American political action committee

End Citizens United (ECU) is a political action committee in the United States. The organization works to reverse the U.S. Supreme Court's 2010 decision in Citizens United v. Federal Election Commission, which deregulated limits on independent expenditure group spending for or against specific candidates in elections. It is focused on driving larger campaign donations out of politics, with the goal of electing "campaign-finance reform champions" to Congress by contributing to and raising money for these candidates, as well as running independent expenditures.

==History==
End Citizens United was founded in 2015, operating in its first election cycle during 2016 with more than $25 million in funding.

The organization has endorsed Democratic candidates such as Zephyr Teachout, Hillary Clinton, Russ Feingold, Beto O'Rourke, Elizabeth Warren, and Jon Ossoff. For the 2016 election, it was one of the largest outside groups funding the campaigns of U.S. Senators Maggie Hassan and Catherine Cortez Masto, spending a combined $4.4 million on the races.
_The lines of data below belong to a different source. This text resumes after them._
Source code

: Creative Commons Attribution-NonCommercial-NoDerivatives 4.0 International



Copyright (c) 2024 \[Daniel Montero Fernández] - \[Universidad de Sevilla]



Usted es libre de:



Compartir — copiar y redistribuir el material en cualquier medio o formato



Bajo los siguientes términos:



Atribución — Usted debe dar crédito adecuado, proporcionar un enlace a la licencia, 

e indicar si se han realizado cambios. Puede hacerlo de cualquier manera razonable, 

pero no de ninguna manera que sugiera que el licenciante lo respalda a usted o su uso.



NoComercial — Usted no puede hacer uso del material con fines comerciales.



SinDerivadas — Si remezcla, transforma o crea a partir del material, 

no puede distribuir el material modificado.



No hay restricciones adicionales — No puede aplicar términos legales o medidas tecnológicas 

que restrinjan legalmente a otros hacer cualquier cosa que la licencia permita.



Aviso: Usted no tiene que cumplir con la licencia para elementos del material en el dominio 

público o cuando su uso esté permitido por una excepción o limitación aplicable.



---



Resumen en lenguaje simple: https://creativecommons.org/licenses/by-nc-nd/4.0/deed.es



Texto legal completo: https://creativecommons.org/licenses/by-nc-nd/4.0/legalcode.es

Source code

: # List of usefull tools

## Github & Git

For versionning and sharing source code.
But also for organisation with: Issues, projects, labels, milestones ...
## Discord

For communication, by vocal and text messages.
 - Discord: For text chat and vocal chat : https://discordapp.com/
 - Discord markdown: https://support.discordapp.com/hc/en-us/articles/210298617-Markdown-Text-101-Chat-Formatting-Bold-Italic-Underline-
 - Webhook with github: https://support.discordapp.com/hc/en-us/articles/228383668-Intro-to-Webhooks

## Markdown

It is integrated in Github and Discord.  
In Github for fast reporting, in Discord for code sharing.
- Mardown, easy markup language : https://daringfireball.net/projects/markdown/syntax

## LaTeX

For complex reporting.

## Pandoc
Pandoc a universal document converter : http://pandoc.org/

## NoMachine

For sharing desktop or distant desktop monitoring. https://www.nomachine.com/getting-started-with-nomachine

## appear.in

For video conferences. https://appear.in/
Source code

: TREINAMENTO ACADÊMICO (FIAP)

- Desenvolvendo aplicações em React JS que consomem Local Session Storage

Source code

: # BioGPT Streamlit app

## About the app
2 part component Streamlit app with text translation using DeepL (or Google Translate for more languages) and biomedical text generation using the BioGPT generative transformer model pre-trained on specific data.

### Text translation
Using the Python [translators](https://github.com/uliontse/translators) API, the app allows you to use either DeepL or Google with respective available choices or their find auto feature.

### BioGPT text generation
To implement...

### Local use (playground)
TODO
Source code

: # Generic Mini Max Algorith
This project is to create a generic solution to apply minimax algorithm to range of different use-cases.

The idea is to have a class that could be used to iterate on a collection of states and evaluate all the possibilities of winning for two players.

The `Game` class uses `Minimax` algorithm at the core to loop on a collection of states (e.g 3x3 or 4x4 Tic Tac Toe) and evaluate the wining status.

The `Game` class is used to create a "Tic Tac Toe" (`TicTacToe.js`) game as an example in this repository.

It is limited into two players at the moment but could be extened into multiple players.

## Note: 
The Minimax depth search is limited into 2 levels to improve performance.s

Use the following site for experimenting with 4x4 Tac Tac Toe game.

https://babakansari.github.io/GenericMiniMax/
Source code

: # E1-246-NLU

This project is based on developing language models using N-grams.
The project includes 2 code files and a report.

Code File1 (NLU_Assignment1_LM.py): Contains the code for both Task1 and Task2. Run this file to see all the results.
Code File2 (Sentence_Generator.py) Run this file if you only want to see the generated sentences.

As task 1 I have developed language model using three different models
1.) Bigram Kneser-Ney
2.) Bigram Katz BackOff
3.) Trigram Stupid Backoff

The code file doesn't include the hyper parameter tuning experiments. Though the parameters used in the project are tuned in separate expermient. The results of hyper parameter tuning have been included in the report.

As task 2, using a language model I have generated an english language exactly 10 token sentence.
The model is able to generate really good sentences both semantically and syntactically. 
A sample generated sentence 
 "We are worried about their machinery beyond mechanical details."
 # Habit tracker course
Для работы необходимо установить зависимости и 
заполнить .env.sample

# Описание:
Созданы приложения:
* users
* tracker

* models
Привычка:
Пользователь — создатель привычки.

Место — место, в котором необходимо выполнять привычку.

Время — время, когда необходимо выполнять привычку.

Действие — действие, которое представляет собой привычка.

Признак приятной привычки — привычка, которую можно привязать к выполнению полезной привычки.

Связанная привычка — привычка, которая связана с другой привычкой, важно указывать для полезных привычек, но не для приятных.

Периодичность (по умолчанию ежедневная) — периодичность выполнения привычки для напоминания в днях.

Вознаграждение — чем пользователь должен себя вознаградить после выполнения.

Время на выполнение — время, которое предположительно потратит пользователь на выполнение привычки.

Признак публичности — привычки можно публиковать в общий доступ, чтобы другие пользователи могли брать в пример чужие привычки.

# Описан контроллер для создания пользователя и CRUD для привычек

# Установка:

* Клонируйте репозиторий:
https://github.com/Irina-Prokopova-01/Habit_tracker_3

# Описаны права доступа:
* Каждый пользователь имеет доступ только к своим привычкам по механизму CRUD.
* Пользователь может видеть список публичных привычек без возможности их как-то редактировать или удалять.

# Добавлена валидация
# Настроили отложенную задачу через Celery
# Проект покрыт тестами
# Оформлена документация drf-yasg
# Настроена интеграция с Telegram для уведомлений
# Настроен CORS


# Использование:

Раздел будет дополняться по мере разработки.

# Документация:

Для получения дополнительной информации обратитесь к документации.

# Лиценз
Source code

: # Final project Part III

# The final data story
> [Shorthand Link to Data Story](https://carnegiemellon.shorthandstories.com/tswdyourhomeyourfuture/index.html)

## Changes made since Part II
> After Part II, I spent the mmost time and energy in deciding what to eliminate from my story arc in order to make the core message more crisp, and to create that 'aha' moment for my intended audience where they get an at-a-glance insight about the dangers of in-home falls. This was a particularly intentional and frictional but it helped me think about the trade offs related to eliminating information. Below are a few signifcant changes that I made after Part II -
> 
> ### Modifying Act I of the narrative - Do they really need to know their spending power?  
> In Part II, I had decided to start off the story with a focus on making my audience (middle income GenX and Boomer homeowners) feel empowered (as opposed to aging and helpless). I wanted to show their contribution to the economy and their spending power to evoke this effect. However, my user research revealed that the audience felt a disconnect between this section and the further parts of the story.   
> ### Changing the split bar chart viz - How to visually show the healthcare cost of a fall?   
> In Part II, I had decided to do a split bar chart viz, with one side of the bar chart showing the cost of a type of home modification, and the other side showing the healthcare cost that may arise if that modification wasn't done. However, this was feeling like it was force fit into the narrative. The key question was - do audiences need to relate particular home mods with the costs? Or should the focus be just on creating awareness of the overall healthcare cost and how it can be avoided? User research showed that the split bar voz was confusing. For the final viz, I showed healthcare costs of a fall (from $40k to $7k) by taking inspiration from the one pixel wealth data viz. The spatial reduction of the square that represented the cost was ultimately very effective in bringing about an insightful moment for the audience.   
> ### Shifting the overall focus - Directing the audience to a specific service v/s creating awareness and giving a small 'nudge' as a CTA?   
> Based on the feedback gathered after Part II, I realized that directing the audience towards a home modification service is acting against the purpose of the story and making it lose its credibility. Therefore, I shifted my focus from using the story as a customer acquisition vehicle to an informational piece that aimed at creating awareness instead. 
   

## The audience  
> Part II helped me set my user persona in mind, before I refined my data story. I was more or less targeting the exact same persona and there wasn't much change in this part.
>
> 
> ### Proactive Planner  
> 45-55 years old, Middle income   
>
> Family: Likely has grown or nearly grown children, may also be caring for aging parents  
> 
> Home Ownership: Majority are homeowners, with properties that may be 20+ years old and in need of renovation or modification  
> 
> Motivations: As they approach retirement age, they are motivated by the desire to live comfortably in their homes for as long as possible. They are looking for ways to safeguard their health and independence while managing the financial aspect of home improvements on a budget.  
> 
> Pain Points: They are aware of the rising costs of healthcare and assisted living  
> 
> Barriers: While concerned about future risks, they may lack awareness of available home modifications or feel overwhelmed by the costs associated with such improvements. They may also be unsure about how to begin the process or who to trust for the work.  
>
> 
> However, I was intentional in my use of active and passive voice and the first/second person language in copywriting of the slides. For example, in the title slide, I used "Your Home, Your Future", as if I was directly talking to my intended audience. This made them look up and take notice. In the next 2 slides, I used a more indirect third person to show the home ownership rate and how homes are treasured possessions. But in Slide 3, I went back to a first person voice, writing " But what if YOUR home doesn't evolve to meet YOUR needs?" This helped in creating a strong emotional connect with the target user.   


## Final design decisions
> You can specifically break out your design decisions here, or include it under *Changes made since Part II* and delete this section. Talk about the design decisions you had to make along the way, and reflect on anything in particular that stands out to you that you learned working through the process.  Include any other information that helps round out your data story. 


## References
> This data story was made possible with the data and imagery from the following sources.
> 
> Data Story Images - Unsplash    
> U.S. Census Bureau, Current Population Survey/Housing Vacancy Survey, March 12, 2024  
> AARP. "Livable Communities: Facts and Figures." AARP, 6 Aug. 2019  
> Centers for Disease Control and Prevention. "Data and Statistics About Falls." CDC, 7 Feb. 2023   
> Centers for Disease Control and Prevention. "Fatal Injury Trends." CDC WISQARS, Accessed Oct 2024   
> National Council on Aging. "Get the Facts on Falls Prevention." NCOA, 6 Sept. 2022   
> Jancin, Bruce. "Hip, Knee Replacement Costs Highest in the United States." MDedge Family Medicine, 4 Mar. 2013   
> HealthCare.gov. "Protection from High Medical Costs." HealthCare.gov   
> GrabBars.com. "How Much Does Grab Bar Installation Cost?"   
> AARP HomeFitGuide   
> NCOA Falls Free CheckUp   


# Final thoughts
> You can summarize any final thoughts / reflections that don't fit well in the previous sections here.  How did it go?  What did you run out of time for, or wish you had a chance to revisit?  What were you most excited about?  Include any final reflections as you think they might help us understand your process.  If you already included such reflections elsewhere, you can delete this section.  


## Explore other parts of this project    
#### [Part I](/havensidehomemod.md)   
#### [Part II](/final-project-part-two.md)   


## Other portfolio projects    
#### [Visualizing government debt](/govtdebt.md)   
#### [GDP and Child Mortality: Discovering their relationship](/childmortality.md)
By mid-2017, End Citizens United had raised more than $7.5 million from grassroots donations, and planned to raise $35 million for the 2018 election cycle.

During the 2018 elections, End Citizens United organized a no corporate PAC pledge, and around 185 Democratic candidates agreed not to take corporate PAC money, including Alexandria Ocasio-Cortez, Cory Booker, and Kamala Harris.

==Criticism==
End Citizens United has received criticism from other campaign reform groups over their aggressive fundraising tactics. In early 2018, an anonymous U.S.-based contractor paid at least 3,800 micro job workers to manipulate search results when people searched for the PAC via Google, to remove a negative HuffPost article from the front page of Google's search results.